[PROVIDED RECORDS]

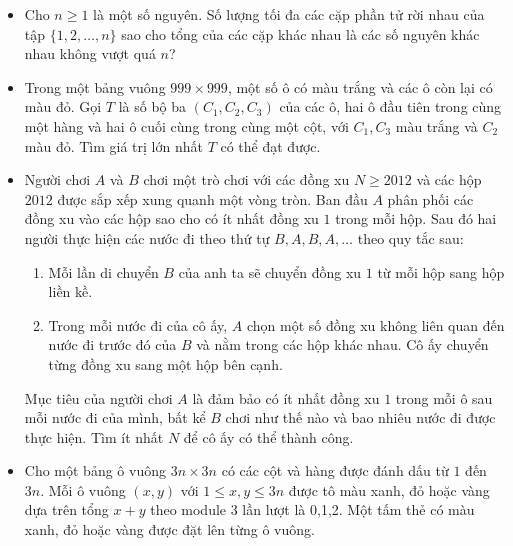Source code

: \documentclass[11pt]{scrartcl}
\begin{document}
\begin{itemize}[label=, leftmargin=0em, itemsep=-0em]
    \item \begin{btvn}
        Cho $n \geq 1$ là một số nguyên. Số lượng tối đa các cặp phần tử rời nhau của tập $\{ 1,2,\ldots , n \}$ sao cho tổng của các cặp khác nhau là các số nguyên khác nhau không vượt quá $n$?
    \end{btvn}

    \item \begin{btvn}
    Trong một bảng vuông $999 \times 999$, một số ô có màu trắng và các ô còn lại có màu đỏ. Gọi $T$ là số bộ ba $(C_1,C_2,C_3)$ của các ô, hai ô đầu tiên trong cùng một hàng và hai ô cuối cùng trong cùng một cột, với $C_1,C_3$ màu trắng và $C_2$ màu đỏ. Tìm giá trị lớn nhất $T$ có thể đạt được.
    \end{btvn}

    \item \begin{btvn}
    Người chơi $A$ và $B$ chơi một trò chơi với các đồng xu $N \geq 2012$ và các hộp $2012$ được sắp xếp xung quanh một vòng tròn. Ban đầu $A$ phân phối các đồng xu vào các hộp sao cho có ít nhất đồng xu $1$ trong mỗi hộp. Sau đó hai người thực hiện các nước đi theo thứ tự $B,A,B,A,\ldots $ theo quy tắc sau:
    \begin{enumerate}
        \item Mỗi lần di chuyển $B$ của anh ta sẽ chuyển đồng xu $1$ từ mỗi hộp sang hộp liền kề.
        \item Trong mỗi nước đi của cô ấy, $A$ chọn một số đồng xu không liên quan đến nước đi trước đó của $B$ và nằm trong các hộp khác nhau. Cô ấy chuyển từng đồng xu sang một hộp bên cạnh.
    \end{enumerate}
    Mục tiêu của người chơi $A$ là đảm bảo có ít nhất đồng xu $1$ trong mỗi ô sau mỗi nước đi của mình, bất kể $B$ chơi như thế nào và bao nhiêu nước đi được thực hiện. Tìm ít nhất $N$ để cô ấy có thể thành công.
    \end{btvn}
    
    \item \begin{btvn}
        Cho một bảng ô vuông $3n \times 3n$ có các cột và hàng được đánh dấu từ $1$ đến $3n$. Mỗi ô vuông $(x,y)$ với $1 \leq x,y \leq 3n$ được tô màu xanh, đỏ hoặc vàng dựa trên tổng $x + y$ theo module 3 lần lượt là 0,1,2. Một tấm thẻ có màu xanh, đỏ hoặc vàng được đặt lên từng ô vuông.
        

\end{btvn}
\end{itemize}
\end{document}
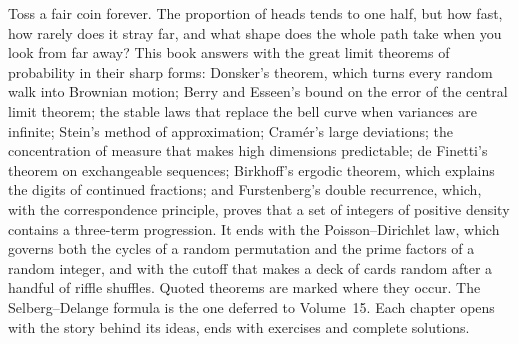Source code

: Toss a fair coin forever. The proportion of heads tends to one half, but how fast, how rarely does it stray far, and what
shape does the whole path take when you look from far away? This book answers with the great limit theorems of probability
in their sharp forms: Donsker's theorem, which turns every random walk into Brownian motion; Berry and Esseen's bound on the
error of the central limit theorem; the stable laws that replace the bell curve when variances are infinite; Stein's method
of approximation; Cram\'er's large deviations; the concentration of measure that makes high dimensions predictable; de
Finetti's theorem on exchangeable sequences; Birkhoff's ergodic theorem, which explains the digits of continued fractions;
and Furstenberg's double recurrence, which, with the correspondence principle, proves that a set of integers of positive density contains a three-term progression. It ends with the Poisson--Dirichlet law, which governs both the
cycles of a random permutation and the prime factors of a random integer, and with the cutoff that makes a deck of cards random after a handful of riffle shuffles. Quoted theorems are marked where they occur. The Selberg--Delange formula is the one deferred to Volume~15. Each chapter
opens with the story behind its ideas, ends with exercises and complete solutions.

[/PROVIDED RECORDS]

• [WHAT YOU SHOULD DO]
Find the string "itemize" in the listing and return every line that holds it.

• [RESULT OF THIS EXERCISE]
\begin{itemize}[label=, leftmargin=0em, itemsep=-0em]
\end{itemize}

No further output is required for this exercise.